Comparing the Bias in Telemetry Data vs The Typical Firefox User

Telemetry  is a feature in Firefox that captures performance metrics such as start up time, DNS latency among others. The number of metrics captured is in the order of a couple hundred. The data is sent back to the Mozilla Bagheera servers  which is then analyzed by the engineers.

The Telemetry feature asks the Nightly/Aurora (pre-release) users  if they would like to submit their anonymized performance data . This resulted in  a response rate (number of people who opted in divided by the number of people who were asked) of less than 3%. This led to two concerns: small number of responses (which changed when Telemetry became part of  Firefox release) and more importantly representativeness: are the performance measurements as collected from the 3% representative of those of people who chose not to  opt in?
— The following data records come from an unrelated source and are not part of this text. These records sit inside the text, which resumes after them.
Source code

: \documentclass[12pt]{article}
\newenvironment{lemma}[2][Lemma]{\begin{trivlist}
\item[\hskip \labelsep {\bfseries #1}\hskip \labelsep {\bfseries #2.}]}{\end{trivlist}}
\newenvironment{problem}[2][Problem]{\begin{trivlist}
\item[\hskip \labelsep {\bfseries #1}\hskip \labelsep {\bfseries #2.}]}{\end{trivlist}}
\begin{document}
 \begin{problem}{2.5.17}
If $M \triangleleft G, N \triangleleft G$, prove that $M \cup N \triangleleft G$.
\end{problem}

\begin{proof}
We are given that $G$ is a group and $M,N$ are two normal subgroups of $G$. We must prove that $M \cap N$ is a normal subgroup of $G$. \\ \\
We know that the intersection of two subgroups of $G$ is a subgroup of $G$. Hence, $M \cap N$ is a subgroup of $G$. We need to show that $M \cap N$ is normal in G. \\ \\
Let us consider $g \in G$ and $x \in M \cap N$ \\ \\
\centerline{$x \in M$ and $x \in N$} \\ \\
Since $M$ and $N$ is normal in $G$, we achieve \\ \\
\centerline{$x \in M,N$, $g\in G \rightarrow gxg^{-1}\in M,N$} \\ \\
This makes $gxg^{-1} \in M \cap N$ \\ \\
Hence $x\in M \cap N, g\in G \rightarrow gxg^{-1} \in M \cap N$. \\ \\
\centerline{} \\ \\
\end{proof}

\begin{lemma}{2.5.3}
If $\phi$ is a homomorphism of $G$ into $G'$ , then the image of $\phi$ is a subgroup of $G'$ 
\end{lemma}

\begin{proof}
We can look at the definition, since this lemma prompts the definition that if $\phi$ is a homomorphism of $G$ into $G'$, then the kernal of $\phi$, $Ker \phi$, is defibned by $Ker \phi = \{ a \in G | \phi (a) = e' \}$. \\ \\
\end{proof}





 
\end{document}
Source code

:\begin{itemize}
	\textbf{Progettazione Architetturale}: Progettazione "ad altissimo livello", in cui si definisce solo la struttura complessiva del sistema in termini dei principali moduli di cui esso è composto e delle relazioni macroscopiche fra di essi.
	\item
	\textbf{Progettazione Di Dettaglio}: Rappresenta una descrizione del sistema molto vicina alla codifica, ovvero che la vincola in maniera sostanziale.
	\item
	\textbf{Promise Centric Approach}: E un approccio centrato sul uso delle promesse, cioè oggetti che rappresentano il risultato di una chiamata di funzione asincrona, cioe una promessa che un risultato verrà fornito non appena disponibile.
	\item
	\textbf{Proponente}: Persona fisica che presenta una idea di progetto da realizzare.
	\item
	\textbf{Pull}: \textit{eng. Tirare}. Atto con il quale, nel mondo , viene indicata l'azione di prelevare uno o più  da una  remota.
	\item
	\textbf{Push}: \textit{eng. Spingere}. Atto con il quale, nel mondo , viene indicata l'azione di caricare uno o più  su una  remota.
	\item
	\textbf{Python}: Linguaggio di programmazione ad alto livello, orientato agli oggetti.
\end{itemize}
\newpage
Measuring the bias is not easy unless we have measurements about the users who did not opt in. Firefox sends the following pieces of information to the Mozilla servers: operating system, Firefox version, extension identifiers and the time for the session to be restored. This is sent by all Firefox installations unless the distribution or user have the feature turned off (this is called the services AMO ping). The Telemetry data contains the same pieces of information.

What this implies is that we have start up times for i) the users who opted in to Telemetry and ii) everyone. We can now answer the question “Are the startup times for the people who opted into Telemetry representative of the typical Firefox user?”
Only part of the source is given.